- Text: by Alois Albrecht
- Language: German
- Melody: by Peter Janssens
- Composed: 1991
- Published: 1991

= Eines Tages kam einer =

1991 song

"Eines Tages kam einer" (One day someone came) is a Christian hymn written in 1991 with German text by Alois Albrecht and a melody by Peter Janssens. The song, of the genre Neues Geistliches Lied (NGL), is part of German hymnals, including Ein Segen sein, and songbooks including ecumenical collections and books for young people.

== History ==
The Catholic priest Alois Albrecht, who worked at the Bamberg Cathedral, and the composer Peter Janssens wrote "Eines Tages kam einer" in collaboration in 1991, in an effort to express faith in contemporary texts and music in a genre known as Neues Geistliches Lied (NGL).
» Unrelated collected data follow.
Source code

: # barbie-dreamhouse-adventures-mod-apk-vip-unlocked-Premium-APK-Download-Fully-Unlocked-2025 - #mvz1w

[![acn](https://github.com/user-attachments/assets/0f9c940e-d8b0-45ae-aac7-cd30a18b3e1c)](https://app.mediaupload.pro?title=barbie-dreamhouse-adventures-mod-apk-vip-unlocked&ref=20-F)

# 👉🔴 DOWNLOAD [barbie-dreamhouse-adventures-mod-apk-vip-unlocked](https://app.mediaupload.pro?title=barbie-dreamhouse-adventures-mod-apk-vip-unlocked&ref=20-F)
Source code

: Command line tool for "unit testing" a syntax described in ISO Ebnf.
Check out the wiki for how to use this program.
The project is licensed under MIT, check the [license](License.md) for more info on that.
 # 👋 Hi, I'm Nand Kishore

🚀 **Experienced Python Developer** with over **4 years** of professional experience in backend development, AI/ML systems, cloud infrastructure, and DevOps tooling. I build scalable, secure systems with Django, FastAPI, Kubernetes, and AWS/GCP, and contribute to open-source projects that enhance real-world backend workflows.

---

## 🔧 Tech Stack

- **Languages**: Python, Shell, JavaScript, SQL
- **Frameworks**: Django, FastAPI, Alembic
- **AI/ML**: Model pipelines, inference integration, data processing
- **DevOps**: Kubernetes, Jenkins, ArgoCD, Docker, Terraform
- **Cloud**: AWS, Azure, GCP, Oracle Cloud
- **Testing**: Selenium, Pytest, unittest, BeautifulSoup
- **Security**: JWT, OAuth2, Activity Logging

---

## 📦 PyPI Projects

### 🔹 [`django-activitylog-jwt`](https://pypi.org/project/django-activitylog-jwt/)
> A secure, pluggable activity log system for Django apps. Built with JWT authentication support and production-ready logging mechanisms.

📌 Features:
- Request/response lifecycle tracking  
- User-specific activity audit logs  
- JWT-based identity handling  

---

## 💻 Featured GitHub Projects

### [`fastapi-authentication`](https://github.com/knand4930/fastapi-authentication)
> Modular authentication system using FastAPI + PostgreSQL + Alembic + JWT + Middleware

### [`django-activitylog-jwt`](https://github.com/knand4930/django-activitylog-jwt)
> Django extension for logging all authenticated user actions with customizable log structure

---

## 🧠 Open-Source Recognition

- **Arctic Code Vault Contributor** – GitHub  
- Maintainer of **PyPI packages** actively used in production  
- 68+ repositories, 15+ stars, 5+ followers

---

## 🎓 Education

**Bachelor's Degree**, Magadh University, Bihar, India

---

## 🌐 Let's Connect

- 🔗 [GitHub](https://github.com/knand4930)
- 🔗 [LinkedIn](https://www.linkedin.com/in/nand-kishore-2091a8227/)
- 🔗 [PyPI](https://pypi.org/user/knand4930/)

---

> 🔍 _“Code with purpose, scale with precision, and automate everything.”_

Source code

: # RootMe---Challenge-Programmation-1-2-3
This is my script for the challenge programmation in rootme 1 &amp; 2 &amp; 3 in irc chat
The hymn is in seven stanzas of four lines each. Every stanza begins with the same line, talking about someone who came some day and then describing aspects of the person, first in neutral attributes but later by information that identifies him as Jesus. The first stanza refers to the charm of his voice and message and of the warmth of his words. In a broadcast about the hymn, Ruth Schneeberger noted that Jesus is described as if someone who first met him reported how they were fascinated by the delivery of his message.

The song is part of Ein Segen sein, the edition of the Catholic hymnal in German Gotteslob for young people, as No. 562, and of several songbooks, including other collections for young people and ecumenical songbooks, including rise up plus.